The search for a cure for HIV remains a priority within the scientific community. Key to a cure is an understanding of the mechanisms underlying the development of latent reservoirs. My ongoing K01 SERCA work has focused on defining the effect of activated platelets on the development of latent viral reservoirs, with an emphasis on the sanctuary organ of the brain, through work with in vitro systems and SIV-infected macaque models. My K01 SERCA data demonstrate that direct interactions with platelets affect monocytes and endothelium differently, and selective inhibition of platelet-monocyte aggreagates (PMAs) while preserving the presence of platelet-endothelial associations (PEAs) may be key to effectively controlling the development and reseeding of latent viral reservoirs. However, parsing apart the mechanisms that mediate these interactions has proven challenging with the tools currently in my arsenal. To do so, I require an animal model in which 1) all components of the animal are of a common species origin, allowing for physiologically relevant interactions between platelets, monocytes, endothelium and other aspects of the immune system, 2) genetic modifications are feasible, thus allowing for the definition of mechanism through work with animals lacking components of the pathway of interest, and 3) the animal can be maintained under a variety of conditions, allowing for the study of environmental influences, such as microbiome, on the mechanisms of interest. The overarching goal of this R03 proposal is thus to work with the EcoHIV-infected mouse model in my lab to complement and build upon my ongoing K01-funded macaque and in vitro work. EcoHIV is a chimeric virus in which HIV-1 gp120 has been replaced with ecotropic murine leukemia virus gp80, conferring specific tropism for mouse cells. EcoHIV infection in immunocompetent mice mirrors many aspects of HIV pathogenesis, including, as I demonstrate in my preliminary data, the formation of PMAs. In my first aim, I propose to work with the EcoHIV-infected mouse to define how platelets interact with monocytes and endothelial cells in the context of HIV, and to determine how these interactions can be inhibited.

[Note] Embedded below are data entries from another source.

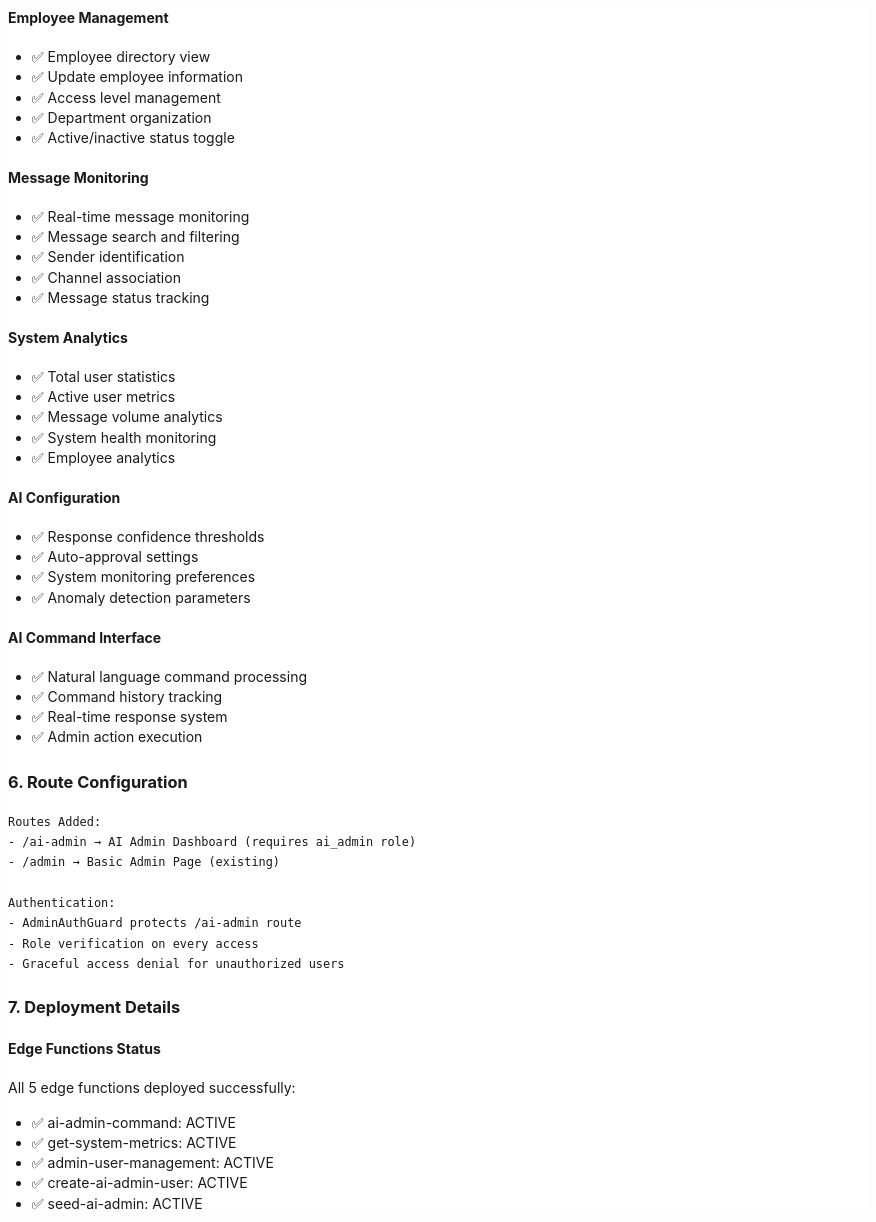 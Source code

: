 #### Employee Management
- ✅ Employee directory view
- ✅ Update employee information
- ✅ Access level management
- ✅ Department organization
- ✅ Active/inactive status toggle

#### Message Monitoring
- ✅ Real-time message monitoring
- ✅ Message search and filtering
- ✅ Sender identification
- ✅ Channel association
- ✅ Message status tracking

#### System Analytics
- ✅ Total user statistics
- ✅ Active user metrics
- ✅ Message volume analytics
- ✅ System health monitoring
- ✅ Employee analytics

#### AI Configuration
- ✅ Response confidence thresholds
- ✅ Auto-approval settings
- ✅ System monitoring preferences
- ✅ Anomaly detection parameters

#### AI Command Interface
- ✅ Natural language command processing
- ✅ Command history tracking
- ✅ Real-time response system
- ✅ Admin action execution

### 6. Route Configuration

```
Routes Added:
- /ai-admin → AI Admin Dashboard (requires ai_admin role)
- /admin → Basic Admin Page (existing)

Authentication:
- AdminAuthGuard protects /ai-admin route
- Role verification on every access
- Graceful access denial for unauthorized users
```

### 7. Deployment Details

#### Edge Functions Status
All 5 edge functions deployed successfully:
- ✅ ai-admin-command: ACTIVE
- ✅ get-system-metrics: ACTIVE
- ✅ admin-user-management: ACTIVE
- ✅ create-ai-admin-user: ACTIVE
- ✅ seed-ai-admin: ACTIVE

This aim will inform a future R01 application to propose targeted therapeutic interventions to interrup PMAs while preserving PEAs to prevent the establishment of a latent reservoir in the brain. In my second aim, I hypothesize that platelet activation in HIV infected individuals may be driven by elements of the gastrointestinal microbiome, and t ultimately the formation of PMAs and/or PEAs. I will model platelet activation in HIV infection under defined microbial conditions with EcoHIV infected, immune competent, germ-free mice so that this hypothesis can be tested.
This aim will result in a second R01 application to define the elements of the microbiome that drive platelet activation in the context of HIV infection. Thus this R03 proposal will serve as a critical final step towards independence in my career as a veterinarian- scientist, simultaneously building on my K01 SERCA work and expanding my research into novel directions.
No one perfect model system exists for studying HIV so that we can develop a cure for this lifelong disease. My previous work has shown that the smallest blood cell, the platelet, becomes activated in HIV infection and through direct interactions with monocytes and endothelium may facilitate the development of the latent reservoirs that prevent cure. This proposal will allow me to work with a new model system to determine how these interactions occur and if these interactions can be inhibited to prevent the development and growth of these latent reservoirs.